* Exercise description:
Reproduce the whole listing word for word. Leave every image out.

---

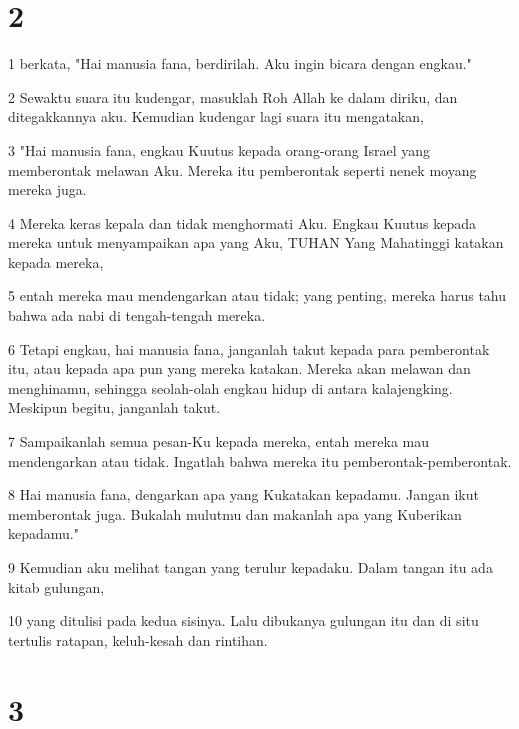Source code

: \chapter{2}

\par 1 berkata, "Hai manusia fana, berdirilah. Aku ingin bicara dengan engkau."
\par 2 Sewaktu suara itu kudengar, masuklah Roh Allah ke dalam diriku, dan ditegakkannya aku. Kemudian kudengar lagi suara itu mengatakan,
\par 3 "Hai manusia fana, engkau Kuutus kepada orang-orang Israel yang memberontak melawan Aku. Mereka itu pemberontak seperti nenek moyang mereka juga.
\par 4 Mereka keras kepala dan tidak menghormati Aku. Engkau Kuutus kepada mereka untuk menyampaikan apa yang Aku, TUHAN Yang Mahatinggi katakan kepada mereka,
\par 5 entah mereka mau mendengarkan atau tidak; yang penting, mereka harus tahu bahwa ada nabi di tengah-tengah mereka.
\par 6 Tetapi engkau, hai manusia fana, janganlah takut kepada para pemberontak itu, atau kepada apa pun yang mereka katakan. Mereka akan melawan dan menghinamu, sehingga seolah-olah engkau hidup di antara kalajengking. Meskipun begitu, janganlah takut.
\par 7 Sampaikanlah semua pesan-Ku kepada mereka, entah mereka mau mendengarkan atau tidak. Ingatlah bahwa mereka itu pemberontak-pemberontak.
\par 8 Hai manusia fana, dengarkan apa yang Kukatakan kepadamu. Jangan ikut memberontak juga. Bukalah mulutmu dan makanlah apa yang Kuberikan kepadamu."
\par 9 Kemudian aku melihat tangan yang terulur kepadaku. Dalam tangan itu ada kitab gulungan,
\par 10 yang ditulisi pada kedua sisinya. Lalu dibukanya gulungan itu dan di situ tertulis ratapan, keluh-kesah dan rintihan.

\chapter{3}

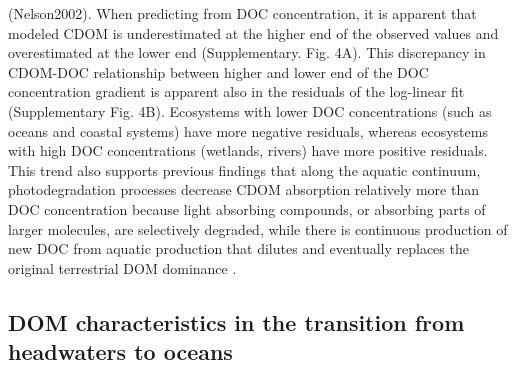 (Nelson2002). When predicting  from DOC concentration, it is apparent that modeled CDOM is underestimated at the higher end of the observed values and overestimated at the lower end (Supplementary. Fig. 4A). This discrepancy in CDOM-DOC relationship between higher and lower end of the DOC concentration gradient is apparent also in the residuals of the log-linear fit (Supplementary Fig. 4B). Ecosystems with lower DOC concentrations (such as oceans and coastal systems) have more negative residuals, whereas ecosystems with high DOC concentrations (wetlands, rivers) have more positive residuals. This trend also supports previous findings that along the aquatic continuum, photodegradation processes decrease CDOM absorption relatively more than DOC concentration \citep{Vahatalo2004} because light absorbing compounds, or absorbing parts of larger molecules, are selectively degraded, while there is continuous production of new DOC from aquatic production that dilutes and eventually replaces the original terrestrial DOM dominance \citep{Markager2011}.

\subsection*{DOM characteristics in the transition from headwaters to oceans}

---

* Result of the exercise:
Source code

: \chapter{2}

\par 1 berkata, "Hai manusia fana, berdirilah. Aku ingin bicara dengan engkau."
\par 2 Sewaktu suara itu kudengar, masuklah Roh Allah ke dalam diriku, dan ditegakkannya aku. Kemudian kudengar lagi suara itu mengatakan,
\par 3 "Hai manusia fana, engkau Kuutus kepada orang-orang Israel yang memberontak melawan Aku. Mereka itu pemberontak seperti nenek moyang mereka juga.
\par 4 Mereka keras kepala dan tidak menghormati Aku. Engkau Kuutus kepada mereka untuk menyampaikan apa yang Aku, TUHAN Yang Mahatinggi katakan kepada mereka,
\par 5 entah mereka mau mendengarkan atau tidak; yang penting, mereka harus tahu bahwa ada nabi di tengah-tengah mereka.
\par 6 Tetapi engkau, hai manusia fana, janganlah takut kepada para pemberontak itu, atau kepada apa pun yang mereka katakan. Mereka akan melawan dan menghinamu, sehingga seolah-olah engkau hidup di antara kalajengking. Meskipun begitu, janganlah takut.
\par 7 Sampaikanlah semua pesan-Ku kepada mereka, entah mereka mau mendengarkan atau tidak. Ingatlah bahwa mereka itu pemberontak-pemberontak.
\par 8 Hai manusia fana, dengarkan apa yang Kukatakan kepadamu. Jangan ikut memberontak juga. Bukalah mulutmu dan makanlah apa yang Kuberikan kepadamu."
\par 9 Kemudian aku melihat tangan yang terulur kepadaku. Dalam tangan itu ada kitab gulungan,
\par 10 yang ditulisi pada kedua sisinya. Lalu dibukanya gulungan itu dan di situ tertulis ratapan, keluh-kesah dan rintihan.

\chapter{3}

 (Nelson2002). When predicting  from DOC concentration, it is apparent that modeled CDOM is underestimated at the higher end of the observed values and overestimated at the lower end (Supplementary. Fig. 4A). This discrepancy in CDOM-DOC relationship between higher and lower end of the DOC concentration gradient is apparent also in the residuals of the log-linear fit (Supplementary Fig. 4B). Ecosystems with lower DOC concentrations (such as oceans and coastal systems) have more negative residuals, whereas ecosystems with high DOC concentrations (wetlands, rivers) have more positive residuals. This trend also supports previous findings that along the aquatic continuum, photodegradation processes decrease CDOM absorption relatively more than DOC concentration \citep{Vahatalo2004} because light absorbing compounds, or absorbing parts of larger molecules, are selectively degraded, while there is continuous production of new DOC from aquatic production that dilutes and eventually replaces the original terrestrial DOM dominance \citep{Markager2011}.

\subsection*{DOM characteristics in the transition from headwaters to oceans}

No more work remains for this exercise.